The Kimel post linked above was prompted by an economist at the American Enterprise Institute, Alan Viard, telling the New York Times that all economists know that when the top tax rate is 35%, cutting rates further will reduce tax revenue.
“The Reagan tax cuts, on the whole, reduced revenue,” he explains. “The Bush tax cuts clearly reduced revenue. There is no dispute among economists about that.”Except, as Kimel points out, lots of conservative economists dispute this, including one who co-authored a paper with Viard! For his trouble, Kimel became the subject of a post at the AEI blog by James Pethokoukis, which started by completely misidentifying him and going downhill from there. For Kimel's enjoyable takedown of this post, see here.
All this led me back to an earlier post of Kimel's, where he makes an empirical estimate of the Laffer Curve, using U.S. data all the way back to 1929, the first year for which official U.S. data exists. I'll spare you the technical details (see Kimel's post), but here's the bottom line: Laffer got it exactly backward, with tax revenue initially falling as tax rates increase, then rising after a further increase in rates. Here is Kimel's estimate of the "true" Laffer curve:
Not only that, as one of Kimel's commenters, Robert Waldmann points out, we actually have experience with a country having a top marginal rate over 100%, Sweden in the 1970s. Contrary to Laffer, not only was tax revenue not equal to zero, in 1975, Sweden's tax revenue was 41.3% of gross domestic product! (OECD statistics, click on "data by theme," then "public sector, taxation, and market regulation," then "taxation," then "revenue statistics - OECD member countries," then "comparative tables") 21.2% was central government revenue, i.e. excluding subnational government and social security. Either way, a long way from zero.

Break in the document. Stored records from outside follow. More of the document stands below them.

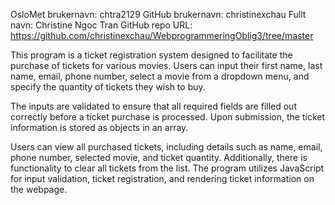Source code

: OsloMet brukernavn: chtra2129 
GitHub brukernavn: christinexchau
Fullt navn: Christine Ngoc Tran 
GitHub repo URL: https://github.com/christinexchau/WebprogrammeringOblig3/tree/master

This program is a ticket registration system designed to facilitate the purchase of tickets for various movies. 
Users can input their first name, last name, email, phone number, select a movie from a dropdown menu,
and specify the quantity of tickets they wish to buy.

The inputs are validated to ensure that all required fields are filled out correctly before a ticket
purchase is processed. Upon submission, the ticket information is stored as objects in an array.

Users can view all purchased tickets, including details such as name, email, phone number, 
selected movie, and ticket quantity. Additionally, there is functionality to clear all
tickets from the list. The program utilizes JavaScript for input validation, ticket 
registration, and rendering ticket information on the webpage.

Not to belabor the point, but Viard was right about tax revenue after President Bush's tax cuts. Here is the OECD data for the federal government, excluding Medicare, Medicaid and Social Security. First we see the effects of President Clinton's tax increase, then President Bush's tax cuts.
Source: OECD, directions as above for Sweden
Before you supply-siders get too excited about the increase in 2006 and 2007 to 11.9%, remember that the higher Clinton tax rates brought in more revenue for five straight years, 1996-2000.
Though many journalists get it wrong, chessplayers like myself know that "refute" means to conclusively disprove. And the Laffer Curve stands refuted.